I know I have posted a lot recently and I will try not to overwhelm the forum with so many posts at once. Let me know:

1. Is it still interesting?

2. Am I info dumping?

3. Am I telling or showing?

THanks for your input!

After a substantial meal and two rounds of drinks, Jo retired to her room, but not before ordering a bath be sent up. Jo had just kicked off her black leather boots when a knock was sounded on her door. Unlocking it, she opened it just a crack. A curvy bar wench was holding a tin tub and a small bar of soap. Jo opened the door all the way so she could enter, hiding the dagger she had held in her hand. “Mary will be bringing up yer water,” the girl said busily as she placed the tub at the foot of the bed.

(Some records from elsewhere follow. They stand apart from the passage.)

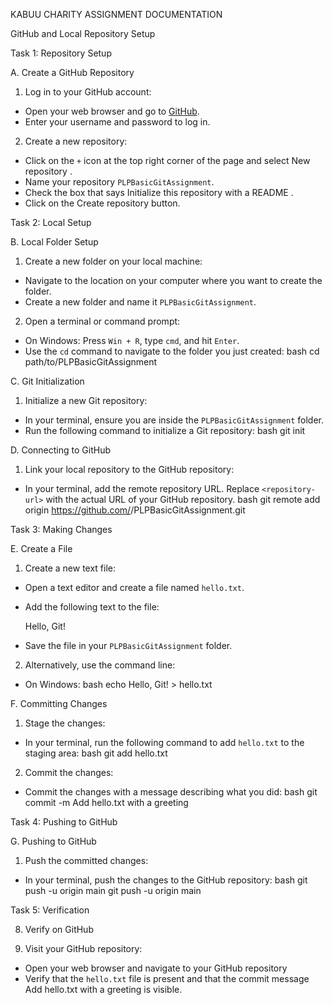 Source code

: KABUU CHARITY ASSIGNMENT DOCUMENTATION
  
GitHub and Local Repository Setup

  Task 1: Repository Setup

  A. Create a GitHub Repository
1.  Log in to your GitHub account: 
   - Open your web browser and go to [GitHub](https://github.com/).
   - Enter your username and password to log in.

2.  Create a new repository: 
   - Click on the `+` icon at the top right corner of the page and select  New repository .
   - Name your repository `PLPBasicGitAssignment`.
   - Check the box that says  Initialize this repository with a README .
   - Click on the  Create repository  button.

  Task 2: Local Setup

  B. Local Folder Setup

1.  Create a new folder on your local machine: 
   - Navigate to the location on your computer where you want to create the folder.
   - Create a new folder and name it `PLPBasicGitAssignment`.

2.  Open a terminal or command prompt: 
   -  On Windows:  Press `Win + R`, type `cmd`, and hit `Enter`.
   - Use the `cd` command to navigate to the folder you just created:
     bash
     cd path/to/PLPBasicGitAssignment
     

  C. Git Initialization

1.  Initialize a new Git repository: 
   - In your terminal, ensure you are inside the `PLPBasicGitAssignment` folder.
   - Run the following command to initialize a Git repository:
     bash
     git init
     

  D. Connecting to GitHub

1.  Link your local repository to the GitHub repository: 
   - In your terminal, add the remote repository URL. Replace `<repository-url>` with the actual URL of your GitHub repository.
     bash
     git remote add origin https://github.com/<username>/PLPBasicGitAssignment.git
     

  Task 3: Making Changes

  E. Create a File
1.  Create a new text file: 
   - Open a text editor and create a file named `hello.txt`.
   - Add the following text to the file:
     
     Hello, Git!
   - Save the file in your `PLPBasicGitAssignment` folder.

2.  Alternatively, use the command line: 
   -  On Windows: 
     bash
     echo Hello, Git! > hello.txt
   
     

  F. Committing Changes
1.  Stage the changes: 
   - In your terminal, run the following command to add `hello.txt` to the staging area:
     bash
     git add hello.txt
     

2.  Commit the changes: 
   - Commit the changes with a message describing what you did:
     bash
     git commit -m  Add hello.txt with a greeting 
     

  Task 4: Pushing to GitHub

  G. Pushing to GitHub
1.  Push the committed changes: 
   - In your terminal, push the changes to the GitHub repository:
     bash
     git push -u origin main
     git push -u origin main
     

  Task 5: Verification

  8. Verify on GitHub

1.  Visit your GitHub repository: 
   - Open your web browser and navigate to your GitHub repository 
   - Verify that the `hello.txt` file is present and that the commit message  Add hello.txt with a greeting  is visible.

Jo examined the girl wondering how she could get much of anything done with her breasts spilling out of her dress like that. No doubt she was wearing one of those corset contraptions. Jo praised God she wasn’t foolish enough to follow the ways of women’s fashion. It changed so often and none of it was ever practical. Boots, britches, a shirt, and a belt was all Josette ever needed. From the row of buttons that ran down the girl’s back Jo figured it took her forever to get dressed in the morning.

“Ye be needing a towel or a brush?” The girl stared pointedly at Jo’s hair that fell about her shoulders in a riotous storm.

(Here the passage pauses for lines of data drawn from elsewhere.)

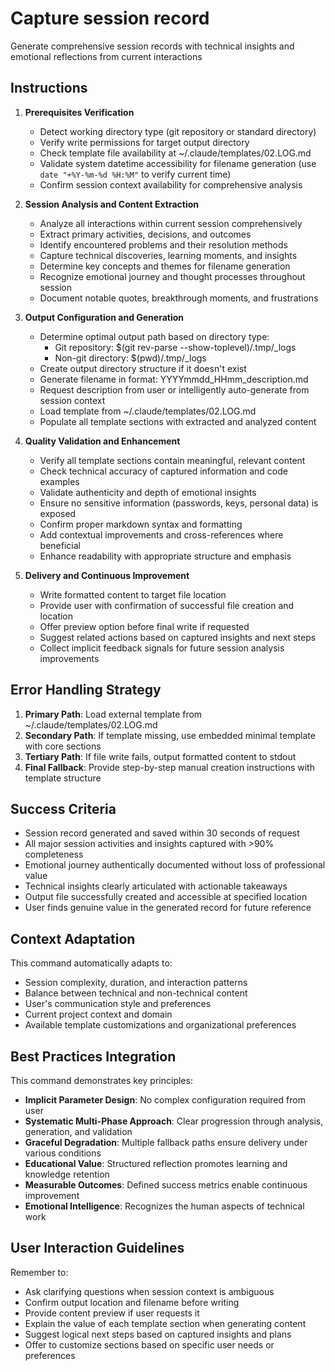 # Capture session record

Generate comprehensive session records with technical insights and emotional reflections from current interactions

## Instructions

1. **Prerequisites Verification**
   - Detect working directory type (git repository or standard directory)
   - Verify write permissions for target output directory
   - Check template file availability at ~/.claude/templates/02.LOG.md
   - Validate system datetime accessibility for filename generation (use `date "+%Y-%m-%d %H:%M"` to verify current time)
   - Confirm session context availability for comprehensive analysis

2. **Session Analysis and Content Extraction**
   - Analyze all interactions within current session comprehensively
   - Extract primary activities, decisions, and outcomes
   - Identify encountered problems and their resolution methods
   - Capture technical discoveries, learning moments, and insights
   - Determine key concepts and themes for filename generation
   - Recognize emotional journey and thought processes throughout session
   - Document notable quotes, breakthrough moments, and frustrations

3. **Output Configuration and Generation**
   - Determine optimal output path based on directory type:
     - Git repository: $(git rev-parse --show-toplevel)/.tmp/_logs
     - Non-git directory: $(pwd)/.tmp/_logs
   - Create output directory structure if it doesn't exist
   - Generate filename in format: YYYYmmdd_HHmm_description.md
   - Request description from user or intelligently auto-generate from session context
   - Load template from ~/.claude/templates/02.LOG.md
   - Populate all template sections with extracted and analyzed content

4. **Quality Validation and Enhancement**
   - Verify all template sections contain meaningful, relevant content
   - Check technical accuracy of captured information and code examples
   - Validate authenticity and depth of emotional insights
   - Ensure no sensitive information (passwords, keys, personal data) is exposed
   - Confirm proper markdown syntax and formatting
   - Add contextual improvements and cross-references where beneficial
   - Enhance readability with appropriate structure and emphasis

5. **Delivery and Continuous Improvement**
   - Write formatted content to target file location
   - Provide user with confirmation of successful file creation and location
   - Offer preview option before final write if requested
   - Suggest related actions based on captured insights and next steps
   - Collect implicit feedback signals for future session analysis improvements

## Error Handling Strategy

1. **Primary Path**: Load external template from ~/.claude/templates/02.LOG.md
2. **Secondary Path**: If template missing, use embedded minimal template with core sections
3. **Tertiary Path**: If file write fails, output formatted content to stdout
4. **Final Fallback**: Provide step-by-step manual creation instructions with template structure

## Success Criteria

- Session record generated and saved within 30 seconds of request
- All major session activities and insights captured with >90% completeness
- Emotional journey authentically documented without loss of professional value
- Technical insights clearly articulated with actionable takeaways
- Output file successfully created and accessible at specified location
- User finds genuine value in the generated record for future reference

## Context Adaptation

This command automatically adapts to:

- Session complexity, duration, and interaction patterns
- Balance between technical and non-technical content
- User's communication style and preferences
- Current project context and domain
- Available template customizations and organizational preferences

## Best Practices Integration

This command demonstrates key principles:

- **Implicit Parameter Design**: No complex configuration required from user
- **Systematic Multi-Phase Approach**: Clear progression through analysis, generation, and validation
- **Graceful Degradation**: Multiple fallback paths ensure delivery under various conditions  
- **Educational Value**: Structured reflection promotes learning and knowledge retention
- **Measurable Outcomes**: Defined success metrics enable continuous improvement
- **Emotional Intelligence**: Recognizes the human aspects of technical work

## User Interaction Guidelines

Remember to:

- Ask clarifying questions when session context is ambiguous
- Confirm output location and filename before writing
- Provide content preview if user requests it
- Explain the value of each template section when generating content
- Suggest logical next steps based on captured insights and plans
- Offer to customize sections based on specific user needs or preferences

Jo fished out two pieces of eight. “Could you have Mary hurry with that water? I’d rather not fall asleep in the middle of my bath.”

The girl gave her a strange look, then curtsied and scurried out of the room. Five minutes later Mary was carrying in two buckets full of steaming hot water. Closely behind her came the previous bar wench carrying a third bucket and a towel. Jo took notice of the brush placed on the armoire, just below a cracked mirror. As soon as the water had been dumped into the tub, both woman curtsied and hurried out of the room.

Jo stripped to her skin, shaking her head. Why did women curtsy? It seemed like a waste of time. Just like bathing. Jo rarely bathed, partly because it wasn’t practical on a ship full of men and partly because everyone else around her stunk just as bad as she did. But slipping into the hot water was a welcome luxury to Jo’s aching muscles. And though she wouldn’t admit it to anyone, it felt good to scrub away the dirt.

Long after the water had gotten cold and her fingertips had shriveled up, Jo climbed out of the tub. She grabbed the brush, sitting down in front of the looking glass. As she worked the horsehair brush through her matted ringlets Jo found her mind wandering aimlessly. Never had the weight of responsibility weighed so heavily on Jo’s shoulders. Would she be a competent Captain?

Well, she had managed to get her crew and ship back to port without any incidences. That had to count for something. But how would she fare with a much smaller crew? Josette would not have agreed to William’s poster plan if she did not think that it would work. Still, she would not disillusion herself into thinking that many men would serve under a woman. Once the prospective sailors realized she was the Captain Jo expected to hear raucous laughter.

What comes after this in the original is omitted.